The long-running conflict between insolvency professionals and the Alberta Energy Regulator (AER) that was (temporarily) clarified by the Court of Queen's Bench of Alberta decision in Redwater Energy Corp. was  previously analyzed in a blog post here.  The decision in Redwater confirmed (for the time being and subject to ongoing appeal proceedings) that a receiver is entitled to disclaim a debtor's interest in a portion of the debtor's AER licensed properties, including licensed properties and facilities that have negative value due to the fact of abandonment and reclamation obligations, and to thereafter vend the assets that the receiver remained in possession and control of.

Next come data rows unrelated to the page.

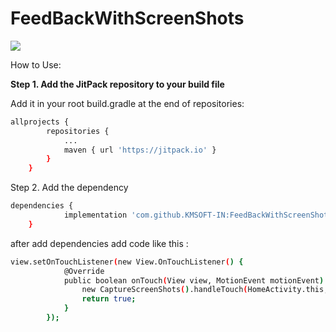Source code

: # FeedBackWithScreenShots

[![](https://jitpack.io/v/KMSOFT-IN/FeedBackWithScreenShots.svg)](https://jitpack.io/#KMSOFT-IN/FeedBackWithScreenShots)


How to Use:

**Step 1. Add the JitPack repository to your build file**

Add it in your root build.gradle at the end of repositories:

```sh
allprojects {
		repositories {
			...
			maven { url 'https://jitpack.io' }
		}
	}
```
  
Step 2. Add the dependency

```sh
dependencies {
	        implementation 'com.github.KMSOFT-IN:FeedBackWithScreenShots:v1.0.1'
	}
```

after add dependencies add code like this :
```sh
view.setOnTouchListener(new View.OnTouchListener() {
            @Override
            public boolean onTouch(View view, MotionEvent motionEvent) {
                new CaptureScreenShots().handleTouch(HomeActivity.this,motionEvent,view);
                return true;
            }
        });
```
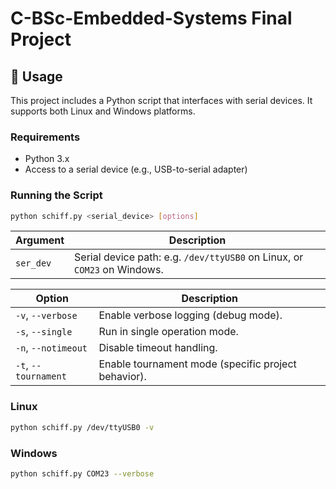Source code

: # C-BSc-Embedded-Systems Final Project


## 🚀 Usage

This project includes a Python script that interfaces with serial devices. It supports both Linux and Windows platforms.

### Requirements

- Python 3.x
- Access to a serial device (e.g., USB-to-serial adapter)

### Running the Script

```bash
python schiff.py <serial_device> [options]
```

| Argument  | Description                                                              |
| --------- | ------------------------------------------------------------------------ |
| `ser_dev` | Serial device path: e.g. `/dev/ttyUSB0` on Linux, or `COM23` on Windows. |


| Option               | Description                                         |
| -------------------- | --------------------------------------------------- |
| `-v`, `--verbose`    | Enable verbose logging (debug mode).                |
| `-s`, `--single`     | Run in single operation mode.                       |
| `-n`, `--notimeout`  | Disable timeout handling.                           |
| `-t`, `--tournament` | Enable tournament mode (specific project behavior). |


### Linux
```bash
python schiff.py /dev/ttyUSB0 -v
```

### Windows
```bash
python schiff.py COM23 --verbose
```
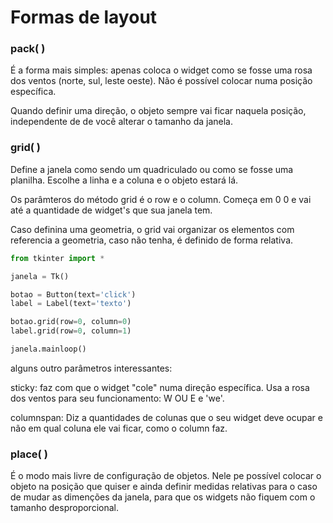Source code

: # Formas de layout

### pack( )

É a forma mais simples: apenas coloca o widget como se fosse uma rosa dos ventos (norte, sul, leste oeste). Não é possível colocar numa posição específica.

Quando definir uma direção, o objeto sempre vai ficar naquela posição, independente de de você alterar o tamanho da janela.

### grid( )

Define a janela como sendo um quadriculado ou como se fosse uma planilha. Escolhe a linha e a coluna e o objeto estará lá.

Os parâmteros do método grid é o row e o column. Começa em 0 0 e vai até a quantidade de widget's que sua janela tem.

Caso definina uma geometria, o grid vai organizar os elementos com referencia a geometria, caso não tenha, é definido de forma relativa.

```Python
from tkinter import *

janela = Tk()

botao = Button(text='click')
label = Label(text='texto')

botao.grid(row=0, column=0)
label.grid(row=0, column=1)

janela.mainloop()
``` 

alguns outro parâmetros interessantes:

sticky: faz com que o widget "cole" numa direção específica. Usa a rosa dos ventos para seu funcionamento: W OU E e 'we'.

columnspan: Diz a quantidades de colunas que o seu widget deve ocupar e não em qual coluna ele vai ficar, como o column faz.

### place( )

É o modo mais livre de configuração de objetos. Nele pe possível colocar o objeto na posição que quiser e ainda definir medidas relativas para o caso de mudar as dimenções da janela, para que os widgets não fiquem com o tamanho desproporcional.
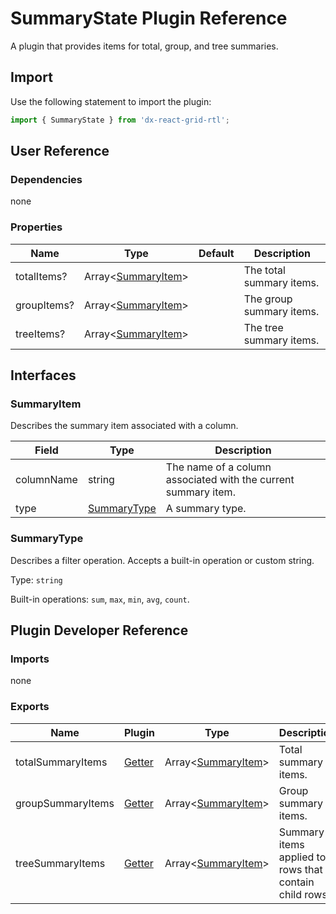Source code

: # SummaryState Plugin Reference

A plugin that provides items for total, group, and tree summaries.

## Import

Use the following statement to import the plugin:

```js
import { SummaryState } from 'dx-react-grid-rtl';
```

## User Reference

### Dependencies

none

### Properties

Name | Type | Default | Description
-----|------|---------|------------
totalItems? | Array&lt;[SummaryItem](#summaryitem)&gt; | | The total summary items.
groupItems? | Array&lt;[SummaryItem](#summaryitem)&gt; | | The group summary items.
treeItems? | Array&lt;[SummaryItem](#summaryitem)&gt; | | The tree summary items.

## Interfaces

### SummaryItem

Describes the summary item associated with a column.

Field | Type | Description
------|------|------------
columnName | string | The name of a column associated with the current summary item.
type | [SummaryType](#summarytype) | A summary type.

### SummaryType

Describes a filter operation. Accepts a built-in operation or custom string.

Type: `string`

Built-in operations: `sum`, `max`, `min`, `avg`, `count`.

## Plugin Developer Reference

### Imports

none

### Exports

Name | Plugin | Type | Description
-----|--------|------|------------
totalSummaryItems | [Getter](../../../dx-react-core/docs/reference/getter.md) | Array&lt;[SummaryItem](#summaryitem)&gt; | Total summary items.
groupSummaryItems | [Getter](../../../dx-react-core/docs/reference/getter.md) | Array&lt;[SummaryItem](#summaryitem)&gt; | Group summary items.
treeSummaryItems | [Getter](../../../dx-react-core/docs/reference/getter.md) | Array&lt;[SummaryItem](#summaryitem)&gt; | Summary items applied to rows that contain child rows.
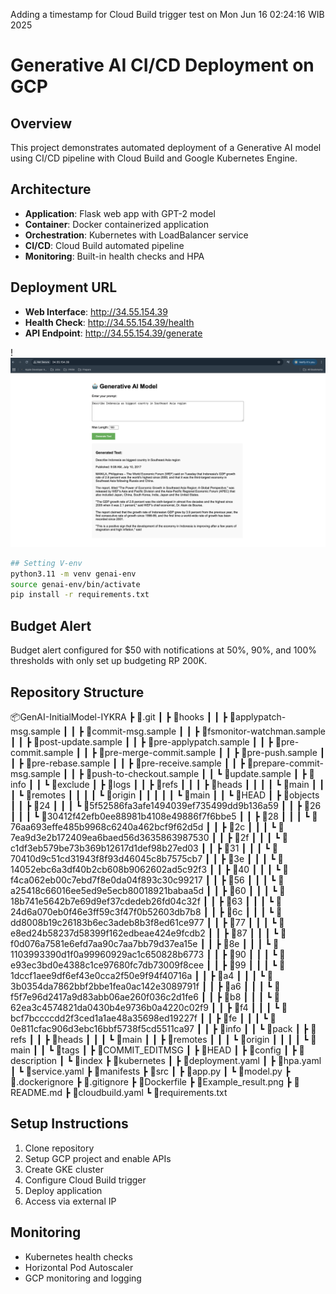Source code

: Adding a timestamp for Cloud Build trigger test on Mon Jun 16 02:24:16 WIB 2025

# Generative AI CI/CD Deployment on GCP

## Overview
This project demonstrates automated deployment of a Generative AI model using CI/CD pipeline with Cloud Build and Google Kubernetes Engine.

## Architecture
- **Application**: Flask web app with GPT-2 model
- **Container**: Docker containerized application
- **Orchestration**: Kubernetes with LoadBalancer service
- **CI/CD**: Cloud Build automated pipeline
- **Monitoring**: Built-in health checks and HPA

## Deployment URL
- **Web Interface**: http://34.55.154.39
- **Health Check**: http://34.55.154.39/health
- **API Endpoint**: http://34.55.154.39/generate

!![Screenshot Aplikasi](Example_result.png)

```bash
## Setting V-env
python3.11 -m venv genai-env
source genai-env/bin/activate
pip install -r requirements.txt 
```

## Budget Alert
Budget alert configured for $50 with notifications at 50%, 90%, and 100% thresholds with only set up budgeting RP 200K.

## Repository Structure
📦GenAI-InitialModel-IYKRA
 ┣ 📂.git
 ┃ ┣ 📂hooks
 ┃ ┃ ┣ 📜applypatch-msg.sample
 ┃ ┃ ┣ 📜commit-msg.sample
 ┃ ┃ ┣ 📜fsmonitor-watchman.sample
 ┃ ┃ ┣ 📜post-update.sample
 ┃ ┃ ┣ 📜pre-applypatch.sample
 ┃ ┃ ┣ 📜pre-commit.sample
 ┃ ┃ ┣ 📜pre-merge-commit.sample
 ┃ ┃ ┣ 📜pre-push.sample
 ┃ ┃ ┣ 📜pre-rebase.sample
 ┃ ┃ ┣ 📜pre-receive.sample
 ┃ ┃ ┣ 📜prepare-commit-msg.sample
 ┃ ┃ ┣ 📜push-to-checkout.sample
 ┃ ┃ ┗ 📜update.sample
 ┃ ┣ 📂info
 ┃ ┃ ┗ 📜exclude
 ┃ ┣ 📂logs
 ┃ ┃ ┣ 📂refs
 ┃ ┃ ┃ ┣ 📂heads
 ┃ ┃ ┃ ┃ ┗ 📜main
 ┃ ┃ ┃ ┗ 📂remotes
 ┃ ┃ ┃ ┃ ┗ 📂origin
 ┃ ┃ ┃ ┃ ┃ ┗ 📜main
 ┃ ┃ ┗ 📜HEAD
 ┃ ┣ 📂objects
 ┃ ┃ ┣ 📂24
 ┃ ┃ ┃ ┗ 📜5f52586fa3afe1494039ef735499dd9b136a59
 ┃ ┃ ┣ 📂26
 ┃ ┃ ┃ ┗ 📜30412f42efb0ee88981b4108e49886f7f6bbe5
 ┃ ┃ ┣ 📂28
 ┃ ┃ ┃ ┗ 📜76aa693effe485b9968c6240a462bcf9f62d5d
 ┃ ┃ ┣ 📂2c
 ┃ ┃ ┃ ┗ 📜7ea9d3e2b172409ea6baed56d3635863987530
 ┃ ┃ ┣ 📂2f
 ┃ ┃ ┃ ┗ 📜c1df3eb579be73b369b12617d1def98b27ed03
 ┃ ┃ ┣ 📂31
 ┃ ┃ ┃ ┗ 📜70410d9c51cd31943f8f93d46045c8b7575cb7
 ┃ ┃ ┣ 📂3e
 ┃ ┃ ┃ ┗ 📜14052ebc6a3df40b2cb608b9062602ad5c92f3
 ┃ ┃ ┣ 📂40
 ┃ ┃ ┃ ┗ 📜f4ca062eb00c7ebd7f8e0da04f893c30c99217
 ┃ ┃ ┣ 📂56
 ┃ ┃ ┃ ┗ 📜a25418c66016ee5ed9e5ecb80018921babaa5d
 ┃ ┃ ┣ 📂60
 ┃ ┃ ┃ ┗ 📜18b741e5642b7e69d9ef37cdedeb26fd04c32f
 ┃ ┃ ┣ 📂63
 ┃ ┃ ┃ ┗ 📜24d6a070eb0f46e3ff59c3f47f0b52603db7b8
 ┃ ┃ ┣ 📂6c
 ┃ ┃ ┃ ┗ 📜dd8008b19c26183b6ec3adeb8b3f8ed61ce977
 ┃ ┃ ┣ 📂77
 ┃ ┃ ┃ ┗ 📜e8ed24b58237d58399f162edbeae424e9fcdb2
 ┃ ┃ ┣ 📂87
 ┃ ┃ ┃ ┗ 📜f0d076a7581e6efd7aa90c7aa7bb79d37ea15e
 ┃ ┃ ┣ 📂8e
 ┃ ┃ ┃ ┗ 📜1103993390d1f0a99960929ac1c650828b6773
 ┃ ┃ ┣ 📂90
 ┃ ┃ ┃ ┗ 📜e93ec3bd0e4388c1ce97680fc7db73009f8cee
 ┃ ┃ ┣ 📂99
 ┃ ┃ ┃ ┗ 📜1dccf1aee9df6ef43e0cca2f50e9f94f40716a
 ┃ ┃ ┣ 📂a4
 ┃ ┃ ┃ ┗ 📜3b0354da7862bbf2bbe1fea0ac142e3089791f
 ┃ ┃ ┣ 📂a6
 ┃ ┃ ┃ ┗ 📜f5f7e96d2417a9d83abb06ae260f036c2d1fe6
 ┃ ┃ ┣ 📂b8
 ┃ ┃ ┃ ┗ 📜62ea3c4574821da0430b4e9736b0a4220c02f9
 ┃ ┃ ┣ 📂f4
 ┃ ┃ ┃ ┗ 📜bcf7bccccdd2f3ced1a1ae48a35698ed19227f
 ┃ ┃ ┣ 📂fe
 ┃ ┃ ┃ ┗ 📜0e811cfac906d3ebc16bbf5738f5cd5511ca97
 ┃ ┃ ┣ 📂info
 ┃ ┃ ┗ 📂pack
 ┃ ┣ 📂refs
 ┃ ┃ ┣ 📂heads
 ┃ ┃ ┃ ┗ 📜main
 ┃ ┃ ┣ 📂remotes
 ┃ ┃ ┃ ┗ 📂origin
 ┃ ┃ ┃ ┃ ┗ 📜main
 ┃ ┃ ┗ 📂tags
 ┃ ┣ 📜COMMIT_EDITMSG
 ┃ ┣ 📜HEAD
 ┃ ┣ 📜config
 ┃ ┣ 📜description
 ┃ ┗ 📜index
 ┣ 📂kubernetes
 ┃ ┣ 📜deployment.yaml
 ┃ ┣ 📜hpa.yaml
 ┃ ┗ 📜service.yaml
 ┣ 📂manifests
 ┣ 📂src
 ┃ ┣ 📜app.py
 ┃ ┗ 📜model.py
 ┣ 📜.dockerignore
 ┣ 📜.gitignore
 ┣ 📜Dockerfile
 ┣ 📜Example_result.png
 ┣ 📜README.md
 ┣ 📜cloudbuild.yaml
 ┗ 📜requirements.txt

## Setup Instructions
1. Clone repository
2. Setup GCP project and enable APIs
3. Create GKE cluster
4. Configure Cloud Build trigger
5. Deploy application
6. Access via external IP

## Monitoring
- Kubernetes health checks
- Horizontal Pod Autoscaler
- GCP monitoring and logging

Subsequent to the decision in Redwater, the Court of Queen's Bench of Alberta issued receivership orders in Northpoint Resources Ltd. and LGX Oil + Gas Inc. that altered paragraph 3(a) of the template receivership order on account of the Redwater decision.   Paragraph 3(a) of the template receivership order provides that the receiver is authorized and empowered, but not obligated, to take possession and control of a debtor's property.   In both Northpoint and LGX the phrase "...and the Receiver shall be entitled to disclaim, abandon or renounce the Debtor's interest in any of the Property" was added to paragraph 3(a).  The submission of the AER that section 195 of the  Bankruptcy and Insolvency Act (Canada) (BIA) stayed the operation of Redwater pending the resolution of the appeal was rejected in Northpoint because it constituted a separate and unrelated proceeding.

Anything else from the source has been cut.